Die heutige "schwarz-gelbe" Bundesregieung versuchte nun in den vergangenen Monaten mit demselben Trick die öffentliche Diskussion dahin zu lenken, daß nur noch von einem Atom-Ausstieg irgendwann zwischen 2029 (angebliche Position von "Umwelt"-Minister Norbert Röttgen) und 2041 (angebliche Position von Wirtschaftsminister Rainer Brüderle) die Rede ist. Die Forderung der Anti-Atom-Bewegung nach einem sofortigen Atomausstieg soll so als unrealistisch aus dem Blickfeld verbannt werden. Dabei ist eines klar: Atomkraftwerke werden in Europa im Jahr 2020 mit Sicherheit stillgelegt sein - entweder, weil sich bis dahin die Vernunft durchgesetzt hat oder weil bis dahin eine Reaktor-Katastrophe stattfand, die jene von Tschernobyl in den Schatten stellt und weite Teile Europas radioaktiv verseucht.

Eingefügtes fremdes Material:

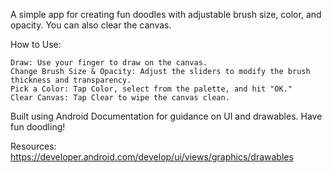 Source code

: A simple app for creating fun doodles with adjustable brush size, color, and opacity. You can also clear the canvas.

How to Use:

    Draw: Use your finger to draw on the canvas.
    Change Brush Size & Opacity: Adjust the sliders to modify the brush thickness and transparency.
    Pick a Color: Tap Color, select from the palette, and hit "OK."
    Clear Canvas: Tap Clear to wipe the canvas clean.

Built using Android Documentation for guidance on UI and drawables. Have fun doodling!

Resources: 
https://developer.android.com/develop/ui/views/graphics/drawables
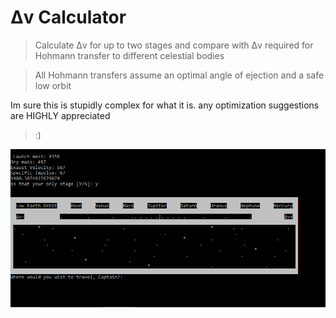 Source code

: # Δv Calculator
> Calculate Δv for up to two stages and compare with Δv required for Hohmann transfer to different celestial bodies

>All Hohmann transfers assume an optimal angle of ejection and a safe low orbit




Im sure this is stupidly complex for what it is. any optimization suggestions are HIGHLY appreciated 
> :)


![](https://github.com/Ballsnacks/Deltav-calculator/blob/master/Delta.PNG?raw=true)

Am gestrigen Sonntag nun inszenierte die "schwarz-gelbe" Bundesregierung unter Kanzlerin Angela Merkel einen "Atom-Gipfel", der die Linie in der Frage der "Restlaufzeiten" festklopfte. Ähnlich wie unter "Rot-Grün" wird ein undurchsichtiger "Kompromiss" präsentiert, der je nach Alter der Atomkraftwerke deren Weiterbetrieb mit einem Ende zwischen 2014 (AKW Biblis A) und 2035 (AKW Neckarwestheim II) erlauben soll. Selbstverständlich jedoch ist auch dieser "Atom-Ausstieg" keineswegs"unumkehrbar", wie es noch vor wenigen Jahren "Rot-Grün" für den ihren beteuert hat. Die Geschäftsgrundlage jeder Bundesregierung ist lediglich die Legislaturperiode, für die sie gewählt wurde. Und die gegenwärtige endet im Jahr 2013.

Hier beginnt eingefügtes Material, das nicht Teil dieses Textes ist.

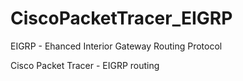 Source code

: # CiscoPacketTracer_EIGRP

EIGRP - Ehanced Interior Gateway Routing Protocol

Cisco Packet Tracer - EIGRP routing 
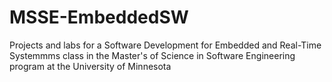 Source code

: MSSE-EmbeddedSW
===============

Projects and labs for a Software Development for Embedded and Real-Time Systemmms class in the Master's of Science in Software Engineering program at the University of Minnesota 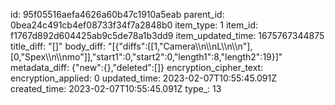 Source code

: id: 95f05516aefa4626a60b47c1910a5eab
parent_id: 0bea24c491cb4ef08733f34f7a2848b0
item_type: 1
item_id: f1767d892d604425ab9c5de78a1b3dd9
item_updated_time: 1675767344875
title_diff: "[]"
body_diff: "[{\"diffs\":[[1,\"Camera\\\n\\\nL\\\n\\\n\"],[0,\"Spex\\\n\\\nmo\"]],\"start1\":0,\"start2\":0,\"length1\":8,\"length2\":19}]"
metadata_diff: {"new":{},"deleted":[]}
encryption_cipher_text: 
encryption_applied: 0
updated_time: 2023-02-07T10:55:45.091Z
created_time: 2023-02-07T10:55:45.091Z
type_: 13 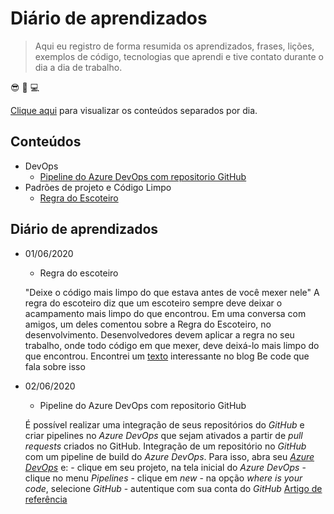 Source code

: 
# Diário de aprendizados 

> Aqui eu registro de forma resumida os aprendizados, frases, lições, exemplos de código, tecnologias que aprendi e tive contato durante o dia a dia de trabalho.

😎
📖
💻

[Clique aqui](#diário-de-aprendizados) para visualizar os conteúdos separados por dia.

## Conteúdos

- DevOps
    - [Pipeline do Azure DevOps com repositorio GitHub](#-pipeline-do-azure-devops-com-repositorio-github)
- Padrões de projeto e Código Limpo
    - [Regra do Escoteiro](#-regra-do-escoteiro)

## Diário de aprendizados

- 01/06/2020
    - Regra do escoteiro

    "Deixe o código mais limpo do que estava antes de você mexer nele"
    A regra do escoteiro diz que um escoteiro sempre deve deixar o acampamento mais limpo do que encontrou.
    Em uma conversa com amigos, um deles comentou sobre a Regra do Escoteiro, no desenvolvimento. Desenvolvedores devem aplicar a regra no seu trabalho, onde todo código em que mexer, deve deixá-lo mais limpo do que encontrou.
    Encontrei um [texto](https://becode.com.br/clean-code/#:~:text=Regra%20de%20Escoteiro&text=Para%20desenvolvedores%2C%20podemos%20adaptar%20para,n%C3%A3o%20impactar%20as%20funcionalidades%20existentes.) interessante no blog Be code que fala sobre isso

- 02/06/2020
    - Pipeline do Azure DevOps com repositorio GitHub

    É possível realizar uma integração de seus repositórios do _GitHub_ e criar pipelines no _Azure DevOps_ que sejam ativados a partir de _pull requests_ criados no GitHub. Integração de um repositório no _GitHub_ com um pipeline de build do _Azure DevOps_.
    Para isso, abra seu [_Azure DevOps_](https://dev.azure.com/) e:
        - clique em seu projeto, na tela inicial do _Azure DevOps_
        - clique no menu _Pipelines_
        - clique em _new_
        - na opção _where is your code_, selecione _GitHub_
        - autentique com sua conta do _GitHub_
    [Artigo de referência](https://docs.microsoft.com/en-us/azure/devops/pipelines/create-first-pipeline)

Bezeichnend ist auch, daß von der vor der Landtagswahl in Nordrheim-Westfalen von "Rot-Grün" lauthals beschworenen Möglichkeit zur Blockade der "schwarz-gelben" Atompolitik im Bundesrat kaum mehr die Rede ist. Damals hieß es, mit der Wahl Hannelore Krafts zur NRW-Ministerpräsidentin verliere "Schwarz-Gelb" im Bundesrat die Mehrheit und der "Ausstieg aus dem Ausstieg" könne gestoppt werden. "Schwarz-Gelb" hat die Mehrheit verloren - aber es ist sehr fraglich, ob das nun von "Schwarz-Gelb" auf den Weg gebrachte Gesetz überhaupt im Bundesrat zustimmungspflichtig ist. Auf das Bundesverfassungsgericht ist in Fragen Atomenergie nach allen Erfahrungen wenig Verlaß.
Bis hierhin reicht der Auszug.